INTEREST RATES JUMP UP
This week’s WO is shorter than usual for three reasons. One, at the time of writing this on Thursday afternoon we still did not know if war had started as such. Two, we’ve been busy with lots of work on. Three, its hard to say anything in the current environment where, as we have been predicting, rate volatility has jumped up because of the war factor.
Over the past week we have seen the NZD get lost in the wash a bit as investors have clamoured back into USDs amid optimism about a quick war and the return of certainty of a sorts to the markets. Oil prices have plunged now that traders can see a scenario where security of flows will eventually increase. And of interest to borrowers here is the large jump in long term interest rates around the world as investors have moved back into equities where the Dow has soared 713 points or 9.4% from a week ago. Over the past week we have seen the cost to us banks of borrowing funds to lend fixed for three years jump from 5.77% to 6.11%. This is the biggest one week jump in this benchmark rate since December 1998 and is why we have argued that borrowers should be wary of following fixed rates down from already very low levels in the hope of getting even lower rates. In the minds of many people the outbreak of war would seem an especially bad thing which would cause investors to sell shares and invest in long term fixed interest assets. However exactly this sentiment has been at work in the markets for many months now, so the actual outbreak of war does not necessarily bring new information. In fact it is being used as a good reason in many quarters to take profits on the rally in fixed rates in anticipation of the war premium going out of the market in a few week’s time.
This is the nature of the financial markets. They are forward looking and the latest news is often less interesting than what it signals may be the main news item in the future. In this case the market view is that the US-led forces will succeed in installing an alternative regime in Iraq very quickly and the alternative less certain scenario of procrastination and appeasement no longer applies. That latter scenario was seen as extending the current period of weakness in business and consumer confidence around the world and generating extra downside risk to consumer spending, business capital expenditure, and jobs growth.
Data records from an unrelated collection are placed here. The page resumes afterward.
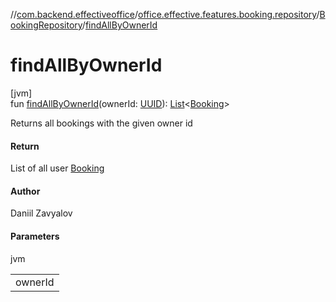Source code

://[com.backend.effectiveoffice](../../../index.md)/[office.effective.features.booking.repository](../index.md)/[BookingRepository](index.md)/[findAllByOwnerId](find-all-by-owner-id.md)

# findAllByOwnerId

[jvm]\
fun [findAllByOwnerId](find-all-by-owner-id.md)(ownerId: [UUID](https://docs.oracle.com/javase/8/docs/api/java/util/UUID.html)): [List](https://kotlinlang.org/api/latest/jvm/stdlib/kotlin.collections/-list/index.html)&lt;[Booking](../../office.effective.model/-booking/index.md)&gt;

Returns all bookings with the given owner id

#### Return

List of all user [Booking](../../office.effective.model/-booking/index.md)

#### Author

Daniil Zavyalov

#### Parameters

jvm

| |
|---|
| ownerId |
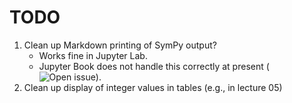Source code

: # TODO

1. Clean up Markdown printing of SymPy output? 
	- Works fine in Jupyter Lab.
	- Jupyter Book does not handle this correctly at present (![Open issue](https://github.com/executablebooks/jupyter-book/issues/1771)).
1. Clean up display of integer values in tables (e.g., in lecture 05)
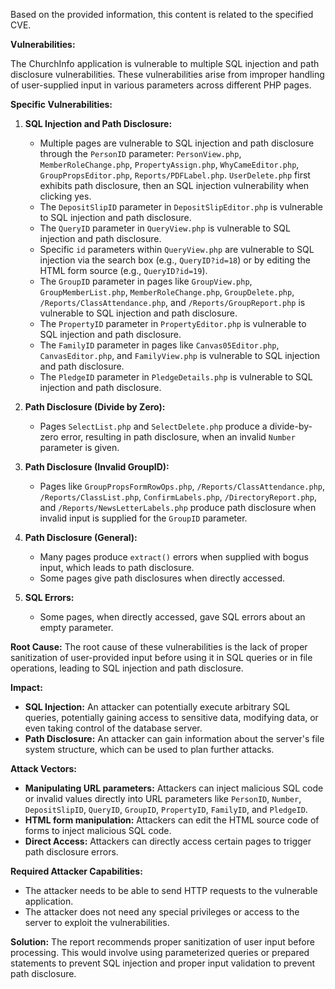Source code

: Based on the provided information, this content is related to the specified CVE.

**Vulnerabilities:**

The ChurchInfo application is vulnerable to multiple SQL injection and path disclosure vulnerabilities. These vulnerabilities arise from improper handling of user-supplied input in various parameters across different PHP pages.

**Specific Vulnerabilities:**

1.  **SQL Injection and Path Disclosure:**
    *   Multiple pages are vulnerable to SQL injection and path disclosure through the `PersonID` parameter: `PersonView.php`, `MemberRoleChange.php`, `PropertyAssign.php`, `WhyCameEditor.php`, `GroupPropsEditor.php`, `Reports/PDFLabel.php`.  `UserDelete.php` first exhibits path disclosure, then an SQL injection vulnerability when clicking yes.
    *   The `DepositSlipID` parameter in `DepositSlipEditor.php` is vulnerable to SQL injection and path disclosure.
    *   The `QueryID` parameter in `QueryView.php` is vulnerable to SQL injection and path disclosure.
    *   Specific `id` parameters within `QueryView.php` are vulnerable to SQL injection via the search box (e.g., `QueryID?id=18`) or by editing the HTML form source (e.g., `QueryID?id=19`).
    *   The `GroupID` parameter in pages like `GroupView.php`, `GroupMemberList.php`, `MemberRoleChange.php`, `GroupDelete.php`, `/Reports/ClassAttendance.php`, and `/Reports/GroupReport.php` is vulnerable to SQL injection and path disclosure.
    *   The `PropertyID` parameter in `PropertyEditor.php` is vulnerable to SQL injection and path disclosure.
    *   The `FamilyID` parameter in pages like `Canvas05Editor.php`, `CanvasEditor.php`, and `FamilyView.php` is vulnerable to SQL injection and path disclosure.
    *   The `PledgeID` parameter in `PledgeDetails.php` is vulnerable to SQL injection and path disclosure.

2.  **Path Disclosure (Divide by Zero):**
    *   Pages `SelectList.php` and `SelectDelete.php` produce a divide-by-zero error, resulting in path disclosure, when an invalid `Number` parameter is given.

3.  **Path Disclosure (Invalid GroupID):**
    *   Pages like `GroupPropsFormRowOps.php`, `/Reports/ClassAttendance.php`, `/Reports/ClassList.php`, `ConfirmLabels.php`, `/DirectoryReport.php`, and `/Reports/NewsLetterLabels.php` produce path disclosure when invalid input is supplied for the `GroupID` parameter.

4.  **Path Disclosure (General):**
    *   Many pages produce `extract()` errors when supplied with bogus input, which leads to path disclosure.
    *   Some pages give path disclosures when directly accessed.

5.  **SQL Errors:**
    *   Some pages, when directly accessed, gave SQL errors about an empty parameter.

**Root Cause:**
The root cause of these vulnerabilities is the lack of proper sanitization of user-provided input before using it in SQL queries or in file operations, leading to SQL injection and path disclosure.

**Impact:**
*   **SQL Injection:** An attacker can potentially execute arbitrary SQL queries, potentially gaining access to sensitive data, modifying data, or even taking control of the database server.
*   **Path Disclosure:** An attacker can gain information about the server's file system structure, which can be used to plan further attacks.

**Attack Vectors:**
*   **Manipulating URL parameters:** Attackers can inject malicious SQL code or invalid values directly into URL parameters like `PersonID`, `Number`, `DepositSlipID`, `QueryID`, `GroupID`, `PropertyID`, `FamilyID`, and `PledgeID`.
*   **HTML form manipulation:** Attackers can edit the HTML source code of forms to inject malicious SQL code.
*   **Direct Access:** Attackers can directly access certain pages to trigger path disclosure errors.

**Required Attacker Capabilities:**
*   The attacker needs to be able to send HTTP requests to the vulnerable application.
*   The attacker does not need any special privileges or access to the server to exploit the vulnerabilities.

**Solution:**
The report recommends proper sanitization of user input before processing. This would involve using parameterized queries or prepared statements to prevent SQL injection and proper input validation to prevent path disclosure.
Will the rather sudden jump in fixed interest rates be reversed in the near future? Probably not given the likely war outcome, but that is not the same thing as saying rates will trend steadily upward from here. Once the war ends we will have to wait for insight into the true extent to which it was affecting sentiment around the world. It is possible that it merely hid underlying major worries about economic growth and once those worries reappear interest rates will fall back again. This seems to be the attitude of the US Federal Reserve which during the week said it could not form a view on which direction the risks to economic growth now lie.
Locally we see those economic
growth risks as mainly downward in light of the rising
currency and fall in export incomes generally. That is why
one cannot entirely rule out the Reserve Bank cutting
interest rates here. But the earlier optimism in the local
market about that easing has diminished substantially,
causing the 90-day bank bill yield to end the week near
5.87% from 5.82% one week ago and 5.74% two weeks ago.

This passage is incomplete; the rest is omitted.